En este momento, si escogemos seguir con nuestra vida de siempre, tenemos que asumir que lo haremos a costa de otros. Hasta hace poco, la abundancia “nos regalaba” una cierta anestesia moral, gozábamos de calidad de vida y podíamos creernos buenos al mismo tiempo. Pero eso pasó. Se multiplican por doquier las personas condenadas a vivir en ‗nichos‘, al margen de la sociedad y cada una de ellas es un aguijón en nuestras conciencias. La violencia llama insistentemente a nuestra puerta, la insensatez pregona desde las plazas su modo de vida desvergonzado, y multitud de reclamos intentan hacernos olvidar que nuestros actos tienen un valor moral.
El hecho de que en una coyuntura tan grave como la actual, donde amplísimas capas de la sociedad se ven empujadas a la pobreza, casi nadie alce la voz, da mucho que pensar. En esta parte del planeta la mayoría de la población había alcanzado un modus vivendi satisfactorio que no quisiera perder por nada del mundo. Pero era un status irreal, en mayor o menor medida era una situación de privilegio que condenaba a otros a la pobreza o al ostracismo. El sospechoso silencio social, con la que está cayendo, no es el de una sociedad bien cohesionada que lucha codo a codo para superar una dificultad, sino el de individuos habituados a vivir en soledad que, convencidos de que no hay otra vida posible que la de siempre, se afanan en sus rincones, con medios a menudo inconfesables, para no perder su parcela de poder.

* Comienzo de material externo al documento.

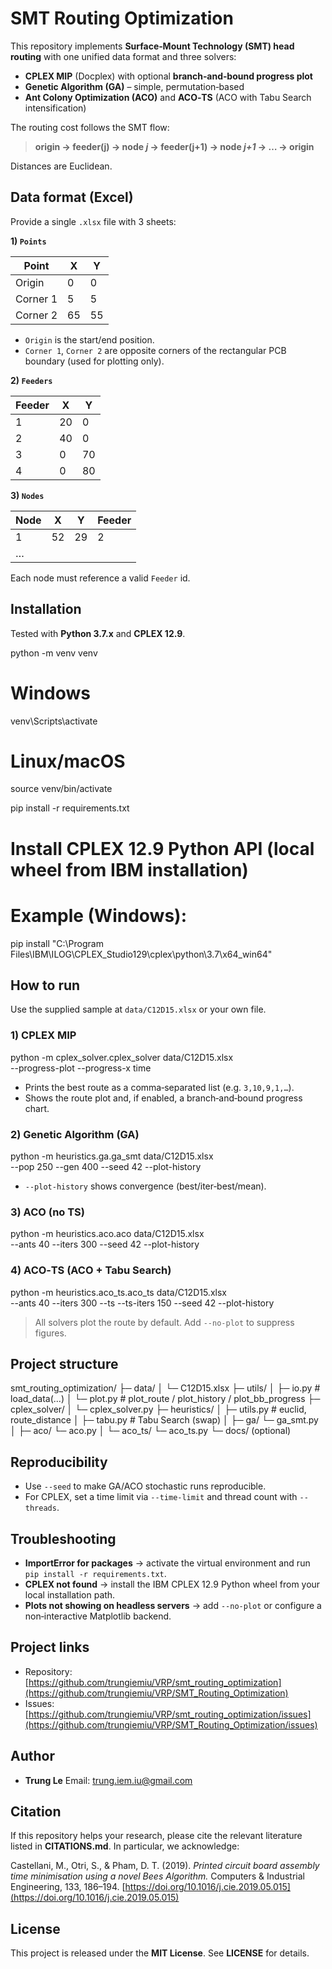 # SMT Routing Optimization

This repository implements **Surface‑Mount Technology (SMT) head routing** with one unified data format and three solvers:

* **CPLEX MIP** (Docplex) with optional **branch‑and‑bound progress plot**
* **Genetic Algorithm (GA)** – simple, permutation‑based
* **Ant Colony Optimization (ACO)** and **ACO‑TS** (ACO with Tabu Search intensification)

The routing cost follows the SMT flow:

> **origin → feeder(j) → node *j* → feeder(j+1) → node *j+1* → … → origin**

Distances are Euclidean.

## Data format (Excel)

Provide a single `.xlsx` file with 3 sheets:

**1) `Points`**

| Point    | X  | Y  |
| -------- | -- | -- |
| Origin   | 0  | 0  |
| Corner 1 | 5  | 5  |
| Corner 2 | 65 | 55 |

* `Origin` is the start/end position.
* `Corner 1`, `Corner 2` are opposite corners of the rectangular PCB boundary (used for plotting only).

**2) `Feeders`**

| Feeder | X  | Y  |
| ------ | -- | -- |
| 1      | 20 | 0  |
| 2      | 40 | 0  |
| 3      | 0  | 70 |
| 4      | 0  | 80 |

**3) `Nodes`**

| Node | X  | Y  | Feeder |
| ---- | -- | -- | ------ |
| 1    | 52 | 29 | 2      |
| …    |    |    |        |

Each node must reference a valid `Feeder` id.


## Installation

Tested with **Python 3.7.x** and **CPLEX 12.9**.

python -m venv venv
# Windows
venv\Scripts\activate
# Linux/macOS
source venv/bin/activate

pip install -r requirements.txt
# Install CPLEX 12.9 Python API (local wheel from IBM installation)
# Example (Windows):
pip install "C:\\Program Files\\IBM\\ILOG\\CPLEX_Studio129\\cplex\\python\\3.7\\x64_win64"


## How to run

Use the supplied sample at `data/C12D15.xlsx` or your own file.

### 1) CPLEX MIP

python -m cplex_solver.cplex_solver data/C12D15.xlsx \
  --progress-plot --progress-x time

* Prints the best route as a comma‑separated list (e.g. `3,10,9,1,…`).
* Shows the route plot and, if enabled, a branch‑and‑bound progress chart.

### 2) Genetic Algorithm (GA)

python -m heuristics.ga.ga_smt data/C12D15.xlsx \
  --pop 250 --gen 400 --seed 42 --plot-history

* `--plot-history` shows convergence (best/iter‑best/mean).

### 3) ACO (no TS)

python -m heuristics.aco.aco data/C12D15.xlsx \
  --ants 40 --iters 300 --seed 42 --plot-history


### 4) ACO‑TS (ACO + Tabu Search)

python -m heuristics.aco_ts.aco_ts data/C12D15.xlsx \
  --ants 40 --iters 300 --ts --ts-iters 150 --seed 42 --plot-history

> All solvers plot the route by default. Add `--no-plot` to suppress figures.


## Project structure

smt_routing_optimization/
├─ data/
│  └─ C12D15.xlsx
├─ utils/
│  ├─ io.py        # load_data(...)
│  └─ plot.py      # plot_route / plot_history / plot_bb_progress
├─ cplex_solver/
│  └─ cplex_solver.py
├─ heuristics/
│  ├─ utils.py     # euclid, route_distance
│  ├─ tabu.py      # Tabu Search (swap)
│  ├─ ga/     └─ ga_smt.py
│  ├─ aco/    └─ aco.py
│  └─ aco_ts/ └─ aco_ts.py
└─ docs/ (optional)

## Reproducibility

* Use `--seed` to make GA/ACO stochastic runs reproducible.
* For CPLEX, set a time limit via `--time-limit` and thread count with `--threads`.


## Troubleshooting

* **ImportError for packages** → activate the virtual environment and run `pip install -r requirements.txt`.
* **CPLEX not found** → install the IBM CPLEX 12.9 Python wheel from your local installation path.
* **Plots not showing on headless servers** → add `--no-plot` or configure a non‑interactive Matplotlib backend.


## Project links

* Repository: [https://github.com/trungiemiu/VRP/smt_routing_optimization](https://github.com/trungiemiu/VRP/SMT_Routing_Optimization)
* Issues: [https://github.com/trungiemiu/VRP/smt_routing_optimization/issues](https://github.com/trungiemiu/VRP/SMT_Routing_Optimization/issues)

## Author

* **Trung Le**
  Email: [trung.iem.iu@gmail.com](mailto:trung.iem.iu@gmail.com)

## Citation

If this repository helps your research, please cite the relevant literature listed in **CITATIONS.md**. In particular, we acknowledge:

Castellani, M., Otri, S., & Pham, D. T. (2019). *Printed circuit board assembly time minimisation using a novel Bees Algorithm.* Computers & Industrial Engineering, 133, 186–194. [https://doi.org/10.1016/j.cie.2019.05.015](https://doi.org/10.1016/j.cie.2019.05.015)


## License

This project is released under the **MIT License**. See **LICENSE** for details.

A su vez, los magnates nos instan a ajustarnos a exigentes medidas de austeridad para mantener el sistema a flote, pero pensando sobre todo en ellos mismos. Los que callan ante esta situación, la mayoría, es porque están convencidos de que después del arrechucho ellos conseguirán volver a su vida “arreglada” de antes, con “su parcelita a salvo” y como los poderosos, no quieren saber nada de cambios.
El pasaje evangélico de Gerasa no dice nada de la reacción de Jesús cuando le pidieron que se marchara; para qué. ¿Qué se podía hacer con aquel pueblo tan endurecido? Sin embargo, a otro pueblo semejante sí que le dijo algo: “Cuando se celebre el juicio final, los habitantes de Nínive se levantarán contra vosotros y hará que os condenen, porque a ellos les bastó la predicación del profeta Jonás para enmendarse, y yo soy mucho más que Jonás y a mí no me hacéis caso”.
Sin duda alguna, a los habitantes de las innumerables Gerasas del mundo, que se dedican a criar cerdos y se entierran en vida rodeados de miserias, les espera un juicio parecido. De todos modos, como la paciencia del Señor es infinita, el geraseno recibió el encargo de dar testimonio de Él entre los suyos, a ver si recapacitando cambiaban de vida.
Después de la 2ª Guerra Mundial se hicieron famosos unos versos que aún
siguen recitándose y que dicen algo así:
Luego vinieron a por los gitanos y no dije nada porque yo no era gitano.
Luego vinieron a por los católicos y no dije nada porque yo era protestante.
Luego vinieron a por mí pero para entonces ya no quedaba nadie que dijera
nada.”
Nos conviene, ciertamente, hacer memoria y aprender de los errores del pasado, porque nos va la vida en ello.